● **Description of the task**:
Look through the listing below and write out exactly the lines from the line with "The third control" to the line with "cross-check against data", both included, and no others.

BEGIN

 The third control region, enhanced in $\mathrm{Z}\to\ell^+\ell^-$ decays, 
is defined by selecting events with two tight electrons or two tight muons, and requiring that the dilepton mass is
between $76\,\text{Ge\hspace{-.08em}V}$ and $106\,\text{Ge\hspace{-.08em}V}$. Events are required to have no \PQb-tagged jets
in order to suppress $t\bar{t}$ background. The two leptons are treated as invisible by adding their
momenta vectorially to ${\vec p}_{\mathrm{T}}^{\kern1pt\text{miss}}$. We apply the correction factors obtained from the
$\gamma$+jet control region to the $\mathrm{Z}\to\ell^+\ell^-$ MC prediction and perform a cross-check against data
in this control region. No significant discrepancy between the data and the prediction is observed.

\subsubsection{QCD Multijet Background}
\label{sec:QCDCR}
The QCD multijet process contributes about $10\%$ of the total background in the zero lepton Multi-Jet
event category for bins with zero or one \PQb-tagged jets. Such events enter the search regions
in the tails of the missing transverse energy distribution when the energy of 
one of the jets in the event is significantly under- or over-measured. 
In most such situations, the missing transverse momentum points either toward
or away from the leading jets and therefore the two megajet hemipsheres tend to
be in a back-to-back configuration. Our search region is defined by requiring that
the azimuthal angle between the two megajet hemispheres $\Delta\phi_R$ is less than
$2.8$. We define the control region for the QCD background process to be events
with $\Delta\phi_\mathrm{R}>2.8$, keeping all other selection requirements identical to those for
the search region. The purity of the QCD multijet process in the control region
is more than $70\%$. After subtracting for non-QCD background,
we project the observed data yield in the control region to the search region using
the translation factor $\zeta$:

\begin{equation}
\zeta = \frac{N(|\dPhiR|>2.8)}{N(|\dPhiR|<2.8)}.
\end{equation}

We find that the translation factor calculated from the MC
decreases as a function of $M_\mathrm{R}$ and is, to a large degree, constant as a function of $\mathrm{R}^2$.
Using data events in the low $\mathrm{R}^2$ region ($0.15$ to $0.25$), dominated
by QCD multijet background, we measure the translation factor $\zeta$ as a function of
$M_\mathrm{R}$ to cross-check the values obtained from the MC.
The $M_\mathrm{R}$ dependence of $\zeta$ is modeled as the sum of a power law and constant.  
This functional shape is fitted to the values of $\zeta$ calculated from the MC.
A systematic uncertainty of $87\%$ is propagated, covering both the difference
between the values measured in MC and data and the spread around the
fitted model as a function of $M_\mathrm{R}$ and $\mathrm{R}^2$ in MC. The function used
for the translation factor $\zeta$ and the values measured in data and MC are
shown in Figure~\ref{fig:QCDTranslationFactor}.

END
BEGIN

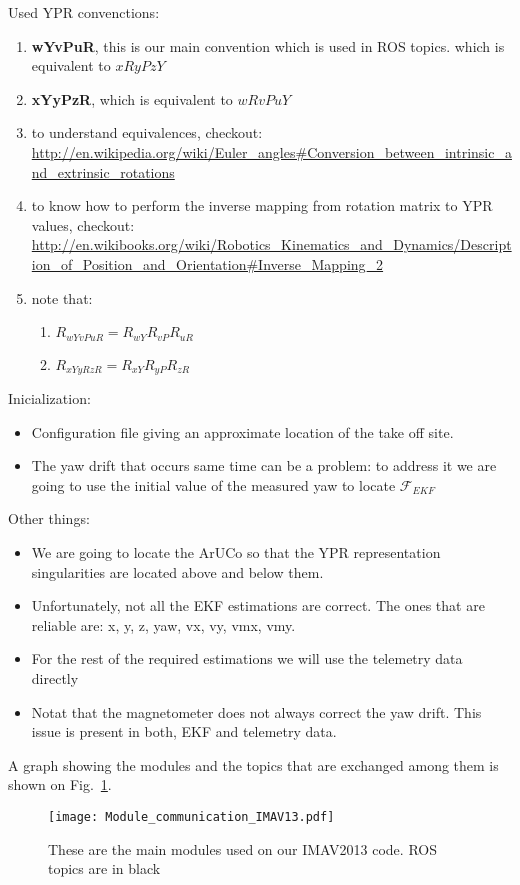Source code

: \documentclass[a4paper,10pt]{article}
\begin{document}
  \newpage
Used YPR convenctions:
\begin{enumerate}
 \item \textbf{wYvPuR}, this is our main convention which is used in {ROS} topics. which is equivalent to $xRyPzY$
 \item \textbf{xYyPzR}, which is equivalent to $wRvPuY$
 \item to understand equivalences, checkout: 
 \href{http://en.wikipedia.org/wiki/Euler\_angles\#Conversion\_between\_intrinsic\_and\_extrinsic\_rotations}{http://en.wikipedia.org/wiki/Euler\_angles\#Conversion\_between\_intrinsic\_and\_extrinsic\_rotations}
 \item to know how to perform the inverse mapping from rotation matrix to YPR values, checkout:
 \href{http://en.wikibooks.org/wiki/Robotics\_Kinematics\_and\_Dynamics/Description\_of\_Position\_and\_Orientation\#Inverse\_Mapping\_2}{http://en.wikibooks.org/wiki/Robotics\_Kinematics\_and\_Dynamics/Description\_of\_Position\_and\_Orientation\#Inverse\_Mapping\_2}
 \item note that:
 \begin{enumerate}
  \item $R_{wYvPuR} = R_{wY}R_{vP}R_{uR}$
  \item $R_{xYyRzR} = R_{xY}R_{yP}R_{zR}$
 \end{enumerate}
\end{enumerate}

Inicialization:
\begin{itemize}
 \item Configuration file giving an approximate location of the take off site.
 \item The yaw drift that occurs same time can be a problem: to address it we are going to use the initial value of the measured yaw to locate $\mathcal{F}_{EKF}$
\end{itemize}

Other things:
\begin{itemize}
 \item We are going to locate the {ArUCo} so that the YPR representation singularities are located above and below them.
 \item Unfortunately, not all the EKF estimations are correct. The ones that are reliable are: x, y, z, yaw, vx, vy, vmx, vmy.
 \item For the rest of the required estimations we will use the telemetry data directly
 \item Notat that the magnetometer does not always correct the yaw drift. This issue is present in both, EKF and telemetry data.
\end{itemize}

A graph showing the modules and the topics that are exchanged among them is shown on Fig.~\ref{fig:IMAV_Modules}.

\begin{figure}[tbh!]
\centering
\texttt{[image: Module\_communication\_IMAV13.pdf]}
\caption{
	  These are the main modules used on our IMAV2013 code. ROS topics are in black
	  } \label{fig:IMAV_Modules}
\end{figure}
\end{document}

END
BEGIN

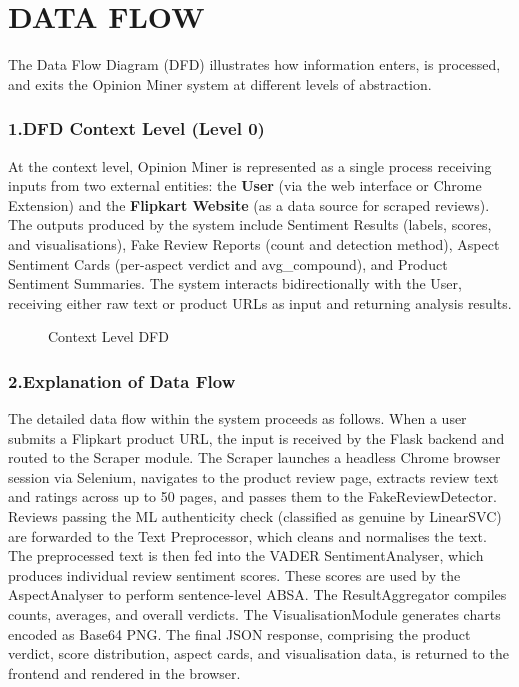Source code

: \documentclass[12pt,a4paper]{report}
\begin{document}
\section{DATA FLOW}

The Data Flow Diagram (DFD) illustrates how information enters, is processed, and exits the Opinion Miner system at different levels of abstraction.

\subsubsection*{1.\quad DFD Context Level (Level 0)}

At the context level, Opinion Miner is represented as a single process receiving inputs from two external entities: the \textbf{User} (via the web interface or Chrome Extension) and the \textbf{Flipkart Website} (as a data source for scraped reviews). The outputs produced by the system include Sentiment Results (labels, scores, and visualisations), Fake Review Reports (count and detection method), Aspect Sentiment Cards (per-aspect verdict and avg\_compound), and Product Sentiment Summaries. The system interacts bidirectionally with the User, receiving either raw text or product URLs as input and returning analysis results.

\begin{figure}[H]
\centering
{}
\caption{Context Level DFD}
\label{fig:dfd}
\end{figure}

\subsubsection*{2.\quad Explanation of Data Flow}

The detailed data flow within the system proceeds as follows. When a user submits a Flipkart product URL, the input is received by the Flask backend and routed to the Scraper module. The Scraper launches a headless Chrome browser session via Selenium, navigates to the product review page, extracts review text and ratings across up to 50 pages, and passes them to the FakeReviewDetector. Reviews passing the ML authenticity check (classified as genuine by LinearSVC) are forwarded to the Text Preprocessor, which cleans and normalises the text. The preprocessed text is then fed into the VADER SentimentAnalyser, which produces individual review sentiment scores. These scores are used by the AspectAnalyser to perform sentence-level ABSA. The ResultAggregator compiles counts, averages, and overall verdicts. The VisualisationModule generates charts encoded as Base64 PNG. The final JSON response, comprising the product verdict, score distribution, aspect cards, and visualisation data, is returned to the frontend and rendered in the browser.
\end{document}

END

● **Solution**:
 The third control region, enhanced in $\mathrm{Z}\to\ell^+\ell^-$ decays, 
is defined by selecting events with two tight electrons or two tight muons, and requiring that the dilepton mass is
between $76\,\text{Ge\hspace{-.08em}V}$ and $106\,\text{Ge\hspace{-.08em}V}$. Events are required to have no \PQb-tagged jets
in order to suppress $t\bar{t}$ background. The two leptons are treated as invisible by adding their
momenta vectorially to ${\vec p}_{\mathrm{T}}^{\kern1pt\text{miss}}$. We apply the correction factors obtained from the
$\gamma$+jet control region to the $\mathrm{Z}\to\ell^+\ell^-$ MC prediction and perform a cross-check against data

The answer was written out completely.